━━ Dataset excerpts

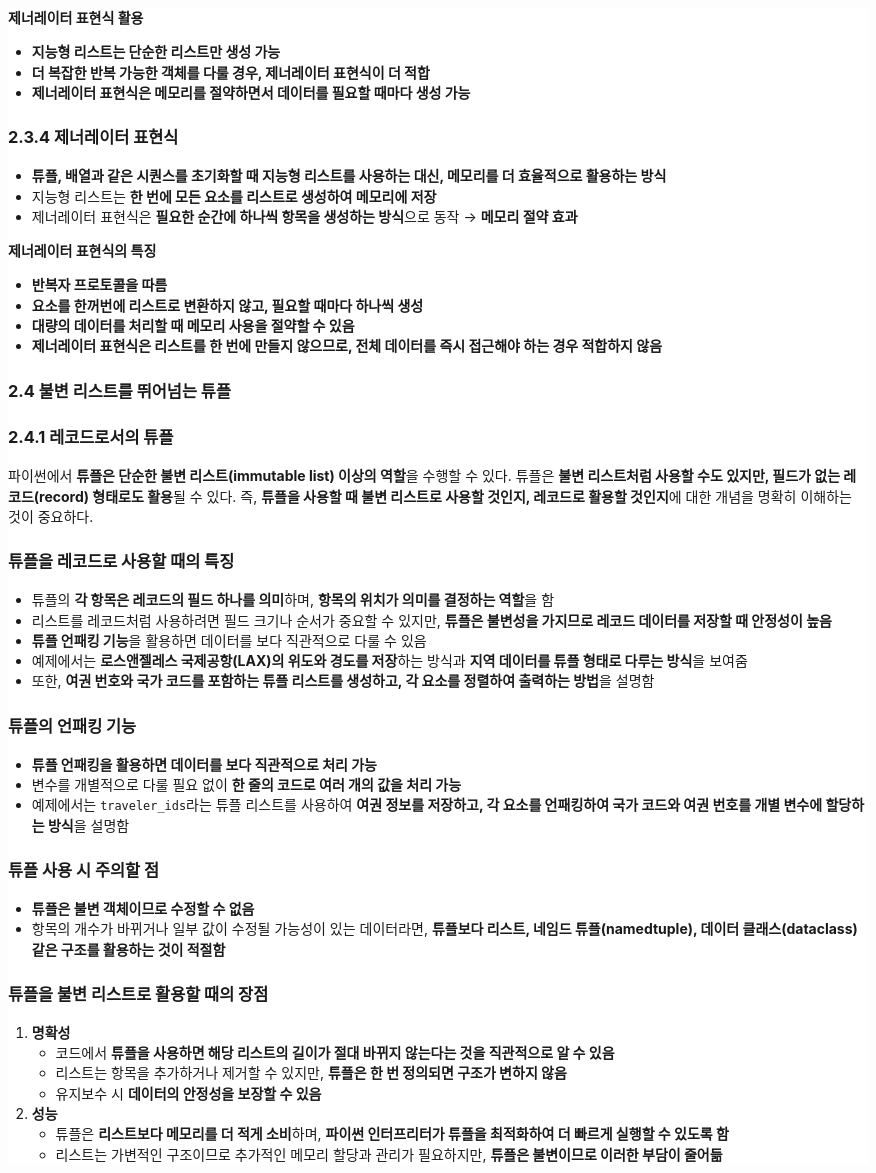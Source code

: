 **제너레이터 표현식 활용**

- **지능형 리스트는 단순한 리스트만 생성 가능**
- **더 복잡한 반복 가능한 객체를 다룰 경우, 제너레이터 표현식이 더 적합**
- **제너레이터 표현식은 메모리를 절약하면서 데이터를 필요할 때마다 생성 가능**

### 2.3.4 제너레이터 표현식

- **튜플, 배열과 같은 시퀀스를 초기화할 때 지능형 리스트를 사용하는 대신, 메모리를 더 효율적으로 활용하는 방식**
- 지능형 리스트는 **한 번에 모든 요소를 리스트로 생성하여 메모리에 저장**
- 제너레이터 표현식은 **필요한 순간에 하나씩 항목을 생성하는 방식**으로 동작 → **메모리 절약 효과**

**제너레이터 표현식의 특징**

- **반복자 프로토콜을 따름**
- **요소를 한꺼번에 리스트로 변환하지 않고, 필요할 때마다 하나씩 생성**
- **대량의 데이터를 처리할 때 메모리 사용을 절약할 수 있음**
- **제너레이터 표현식은 리스트를 한 번에 만들지 않으므로, 전체 데이터를 즉시 접근해야 하는 경우 적합하지 않음**

### 2.4 불변 리스트를 뛰어넘는 튜플

### **2.4.1 레코드로서의 튜플**

파이썬에서 **튜플은 단순한 불변 리스트(immutable list) 이상의 역할**을 수행할 수 있다. 튜플은 **불변 리스트처럼 사용할 수도 있지만, 필드가 없는 레코드(record) 형태로도 활용**될 수 있다. 즉, **튜플을 사용할 때 불변 리스트로 사용할 것인지, 레코드로 활용할 것인지**에 대한 개념을 명확히 이해하는 것이 중요하다.

### **튜플을 레코드로 사용할 때의 특징**

- 튜플의 **각 항목은 레코드의 필드 하나를 의미**하며, **항목의 위치가 의미를 결정하는 역할**을 함
- 리스트를 레코드처럼 사용하려면 필드 크기나 순서가 중요할 수 있지만, **튜플은 불변성을 가지므로 레코드 데이터를 저장할 때 안정성이 높음**
- **튜플 언패킹 기능**을 활용하면 데이터를 보다 직관적으로 다룰 수 있음
- 예제에서는 **로스앤젤레스 국제공항(LAX)의 위도와 경도를 저장**하는 방식과 **지역 데이터를 튜플 형태로 다루는 방식**을 보여줌
- 또한, **여권 번호와 국가 코드를 포함하는 튜플 리스트를 생성하고, 각 요소를 정렬하여 출력하는 방법**을 설명함

### **튜플의 언패킹 기능**

- **튜플 언패킹을 활용하면 데이터를 보다 직관적으로 처리 가능**
- 변수를 개별적으로 다룰 필요 없이 **한 줄의 코드로 여러 개의 값을 처리 가능**
- 예제에서는 `traveler_ids`라는 튜플 리스트를 사용하여 **여권 정보를 저장하고, 각 요소를 언패킹하여 국가 코드와 여권 번호를 개별 변수에 할당하는 방식**을 설명함

### **튜플 사용 시 주의할 점**

- **튜플은 불변 객체이므로 수정할 수 없음**
- 항목의 개수가 바뀌거나 일부 값이 수정될 가능성이 있는 데이터라면, **튜플보다 리스트, 네임드 튜플(namedtuple), 데이터 클래스(dataclass) 같은 구조를 활용하는 것이 적절함**

### **튜플을 불변 리스트로 활용할 때의 장점**

1. **명확성**
    - 코드에서 **튜플을 사용하면 해당 리스트의 길이가 절대 바뀌지 않는다는 것을 직관적으로 알 수 있음**
    - 리스트는 항목을 추가하거나 제거할 수 있지만, **튜플은 한 번 정의되면 구조가 변하지 않음**
    - 유지보수 시 **데이터의 안정성을 보장할 수 있음**
2. **성능**
    - 튜플은 **리스트보다 메모리를 더 적게 소비**하며, **파이썬 인터프리터가 튜플을 최적화하여 더 빠르게 실행할 수 있도록 함**
    - 리스트는 가변적인 구조이므로 추가적인 메모리 할당과 관리가 필요하지만, **튜플은 불변이므로 이러한 부담이 줄어듦**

━━━━

The task
A faithful copy is needed: reproduce all of the data above, leaving the pictures out.

Task output
Source code

: **제너레이터 표현식 활용**

- **지능형 리스트는 단순한 리스트만 생성 가능**
- **더 복잡한 반복 가능한 객체를 다룰 경우, 제너레이터 표현식이 더 적합**
- **제너레이터 표현식은 메모리를 절약하면서 데이터를 필요할 때마다 생성 가능**

### 2.3.4 제너레이터 표현식

- **튜플, 배열과 같은 시퀀스를 초기화할 때 지능형 리스트를 사용하는 대신, 메모리를 더 효율적으로 활용하는 방식**
- 지능형 리스트는 **한 번에 모든 요소를 리스트로 생성하여 메모리에 저장**
- 제너레이터 표현식은 **필요한 순간에 하나씩 항목을 생성하는 방식**으로 동작 → **메모리 절약 효과**

**제너레이터 표현식의 특징**

- **반복자 프로토콜을 따름**
- **요소를 한꺼번에 리스트로 변환하지 않고, 필요할 때마다 하나씩 생성**
- **대량의 데이터를 처리할 때 메모리 사용을 절약할 수 있음**
- **제너레이터 표현식은 리스트를 한 번에 만들지 않으므로, 전체 데이터를 즉시 접근해야 하는 경우 적합하지 않음**

### 2.4 불변 리스트를 뛰어넘는 튜플

### **2.4.1 레코드로서의 튜플**

파이썬에서 **튜플은 단순한 불변 리스트(immutable list) 이상의 역할**을 수행할 수 있다. 튜플은 **불변 리스트처럼 사용할 수도 있지만, 필드가 없는 레코드(record) 형태로도 활용**될 수 있다. 즉, **튜플을 사용할 때 불변 리스트로 사용할 것인지, 레코드로 활용할 것인지**에 대한 개념을 명확히 이해하는 것이 중요하다.

### **튜플을 레코드로 사용할 때의 특징**

- 튜플의 **각 항목은 레코드의 필드 하나를 의미**하며, **항목의 위치가 의미를 결정하는 역할**을 함
- 리스트를 레코드처럼 사용하려면 필드 크기나 순서가 중요할 수 있지만, **튜플은 불변성을 가지므로 레코드 데이터를 저장할 때 안정성이 높음**
- **튜플 언패킹 기능**을 활용하면 데이터를 보다 직관적으로 다룰 수 있음
- 예제에서는 **로스앤젤레스 국제공항(LAX)의 위도와 경도를 저장**하는 방식과 **지역 데이터를 튜플 형태로 다루는 방식**을 보여줌
- 또한, **여권 번호와 국가 코드를 포함하는 튜플 리스트를 생성하고, 각 요소를 정렬하여 출력하는 방법**을 설명함

### **튜플의 언패킹 기능**

- **튜플 언패킹을 활용하면 데이터를 보다 직관적으로 처리 가능**
- 변수를 개별적으로 다룰 필요 없이 **한 줄의 코드로 여러 개의 값을 처리 가능**
- 예제에서는 `traveler_ids`라는 튜플 리스트를 사용하여 **여권 정보를 저장하고, 각 요소를 언패킹하여 국가 코드와 여권 번호를 개별 변수에 할당하는 방식**을 설명함

### **튜플 사용 시 주의할 점**

- **튜플은 불변 객체이므로 수정할 수 없음**
- 항목의 개수가 바뀌거나 일부 값이 수정될 가능성이 있는 데이터라면, **튜플보다 리스트, 네임드 튜플(namedtuple), 데이터 클래스(dataclass) 같은 구조를 활용하는 것이 적절함**

### **튜플을 불변 리스트로 활용할 때의 장점**

1. **명확성**
    - 코드에서 **튜플을 사용하면 해당 리스트의 길이가 절대 바뀌지 않는다는 것을 직관적으로 알 수 있음**
    - 리스트는 항목을 추가하거나 제거할 수 있지만, **튜플은 한 번 정의되면 구조가 변하지 않음**
    - 유지보수 시 **데이터의 안정성을 보장할 수 있음**
2. **성능**
    - 튜플은 **리스트보다 메모리를 더 적게 소비**하며, **파이썬 인터프리터가 튜플을 최적화하여 더 빠르게 실행할 수 있도록 함**
    - 리스트는 가변적인 구조이므로 추가적인 메모리 할당과 관리가 필요하지만, **튜플은 불변이므로 이러한 부담이 줄어듦**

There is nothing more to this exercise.